By Angela Green
Chef News is sponsored by Kitchen Porters Club
Today is World Oceans Day, a moment for activism and consumerism to unite across the world and discuss how to protect our oceans.
The UN’s World Oceans Day theme this year is Planet Ocean: Tides Are Changing.
Relais & Châteaux’ are celebrating their sixth year of participating, each year with a new theme to call attention to a specific problem facing ocean sustainability.
In response to the UN’s theme, Relais created a SEA-sonality theme, a.k.a. Protecting species whose reproduction is threatened during their “season” (when their population is largest) to allow them to regenerate. Relais hopes to change the tides of what in-season means to consumers.
Throughout the month of June, hundreds of Relais & Châteaux chefs will be putting sustainable seafood products on their guests’ plates, sampling discussing the species and encouraging consumers around the world to rethink their dining choices.
What does Ocean Conservation at a Relais & Châteaux member look like?
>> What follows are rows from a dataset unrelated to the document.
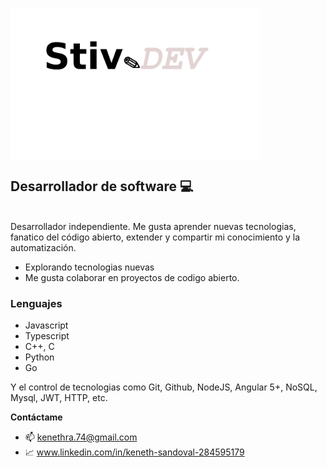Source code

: <a href="https://github.com/KenethSandoval"><img align="center" width="400px" src="./images/logo.png"></img></a>

## Desarrollador de software 💻
<br>
Desarrollador independiente. Me gusta aprender nuevas tecnologias, fanatico del código abierto, extender y compartir mi conocimiento y la automatización.
<br>

* Explorando tecnologias nuevas
* Me gusta colaborar en proyectos de codigo abierto.

### Lenguajes
* Javascript
* Typescript
* C++, C
* Python
* Go

Y el control de tecnologias como Git, Github, NodeJS, Angular 5+, NoSQL, Mysql, JWT, HTTP, etc.

**Contáctame**
* 📫 kenethra.74@gmail.com
* 📈 www.linkedin.com/in/keneth-sandoval-284595179

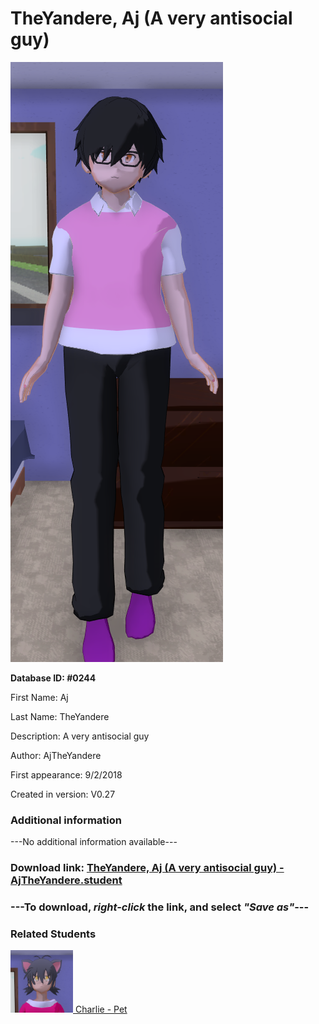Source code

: # TheYandere, Aj (A very antisocial guy)

<img src="../../Files/Images/TheYandere, Aj (A very antisocial guy).png" title="TheYandere, Aj (A very antisocial guy) - AjTheYandere">

**Database ID: #0244**

First Name: Aj

Last Name: TheYandere

Description: A very antisocial guy

Author: AjTheYandere

First appearance: 9/2/2018

Created in version: V0.27

### Additional information

---No additional information available---

### Download link: <a href="https://raw.githubusercontent.com/Arbiter1223/Daigaku-Gurashi-Custom-Students/master/Files/Student%20Files/TheYandere%2C%20Aj%20(A%20very%20antisocial%20guy)%20-%20AjTheYandere.student">TheYandere, Aj (A very antisocial guy) - AjTheYandere.student</a>

### ---**To download, _right-click_ the link, and select _"Save as"_**---

### Related Students

<a href="Komatsu, Charlie (Aj's pet cat).md"><img src="../../Files/Thumbs/Komatsu, Charlie (Aj's pet cat).png" height="100" width="100" title="Komatsu, Charlie (Aj's pet cat) - AjTheYandere, V1.00"></a><a href="Komatsu, Charlie (Aj's pet cat).md"> Charlie - Pet</a>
Here are some examples:
- The Ivy Hotel in Baltimore – Many species in Maryland’s Chesapeake Bay are threatened by the invasive blue catfish, so Chef Scott Bacon is making sure to catch them and put them on the menu at Magdalena.
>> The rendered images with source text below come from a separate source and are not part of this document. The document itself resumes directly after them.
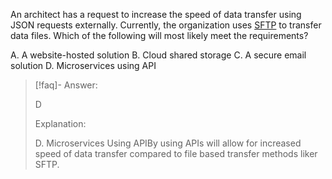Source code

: 
An architect has a request to increase the speed of data transfer using JSON requests externally. Currently, the organization uses [SFTP](../../Glossary/SFTP.md) to transfer data files. Which of the following will most likely meet the requirements? 

A. A website-hosted solution 
B. Cloud shared storage 
C. A secure email solution 
D. Microservices using API

> [!faq]- Answer: 
> 
> D 
> 
> Explanation: 
> 
> D. Microservices Using APIBy using APIs will allow for increased speed of data transfer compared to file based transfer methods liker SFTP.


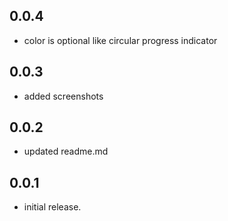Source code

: ## 0.0.4

* color is optional like circular progress indicator

## 0.0.3

* added screenshots

## 0.0.2

* updated readme.md

## 0.0.1

* initial release.
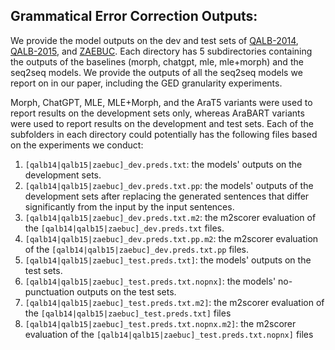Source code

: ## Grammatical Error Correction Outputs:

We provide the model outputs on the dev and test sets of [QALB-2014](qalb14), [QALB-2015](qalb15), and [ZAEBUC](zaebuc). Each directory has 5 subdirectories containing the outputs of the baselines (morph, chatgpt, mle, mle+morph) and the seq2seq models. We provide the outputs of all the seq2seq models we report on in our paper, including the GED granularity experiments.


Morph, ChatGPT, MLE, MLE+Morph, and the AraT5 variants were used to report results on the development sets only, whereas AraBART variants were used to report results on the development and test sets. Each of the subfolders in each directory could potentially has the following files based on the experiments we conduct:

1. `[qalb14|qalb15|zaebuc]_dev.preds.txt`: the models' outputs  on the development sets.
2. `[qalb14|qalb15|zaebuc]_dev.preds.txt.pp`: the models' outputs  of the development sets after replacing the generated sentences that differ significantly from the input by the input sentences.
3. `[qalb14|qalb15|zaebuc]_dev.preds.txt.m2`: the m2scorer evaluation of the `[qalb14|qalb15|zaebuc]_dev.preds.txt` files.
4. `[qalb14|qalb15|zaebuc]_dev.preds.txt.pp.m2`: the m2scorer evaluation of the `[qalb14|qalb15|zaebuc]_dev.preds.txt.pp` files.
5. `[qalb14|qalb15|zaebuc]_test.preds.txt]`: the models' outputs on the test sets.
6. `[qalb14|qalb15|zaebuc]_test.preds.txt.nopnx]`: the models' no-punctuation outputs on the test sets.
7. `[qalb14|qalb15|zaebuc]_test.preds.txt.m2]`: the m2scorer evaluation of the `[qalb14|qalb15|zaebuc]_test.preds.txt]` files
8. `[qalb14|qalb15|zaebuc]_test.preds.txt.nopnx.m2]`: the m2scorer evaluation of the `[qalb14|qalb15|zaebuc]_test.preds.txt.nopnx]` files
- Sonora Resort in British Columbia – The beautiful wilderness resort not only practices ethical wildlife viewing, but they also teach guests about fishing regulations and how to do catch-and-release fishing on saltwater salmon trips. Sonora Resort proudly supports the Gillard Pass Fish Hatchery to replenish the stock of Chinook salmon.
- Pikaia Lodge in the Galapagos Islands – The lodge uses a land-tourism model of the islands, where illegal game fishers are given the opportunity to switch their fishing permits for new day-tour diving permits, protecting sharks and other marine life, and taking divers and snorkelers to them. This gives locals a better income and protects the islands’ marine species.
- Restaurante Arzak in Spain – Thanks to a five year fishing ban in the Bay of Biscay, European anchovy has been given safety to thrive, and Chef Elena Arzak is educating her diners on her work with local fishers to ensure this continues.
- Ocean House in Rhode Island – In an effort to fight climate change by reducing pressure on the wild stocks of sugar kelp, Ocean House has partnered with local kelp farmer, Stonington Kelp. Kelp farming introduces more seaweed into the ocean, which allows for excess nitrogen and carbon to be pulled from crops each year.
Because sustainable seafood consumption is an issue on the minds of eco-conscious travellers, Relais and their environmental organisation partner, Ethic Ocean, created a consumer guide on SEAsonality, so consumers can see the misconceptions and make more responsible choices going forward.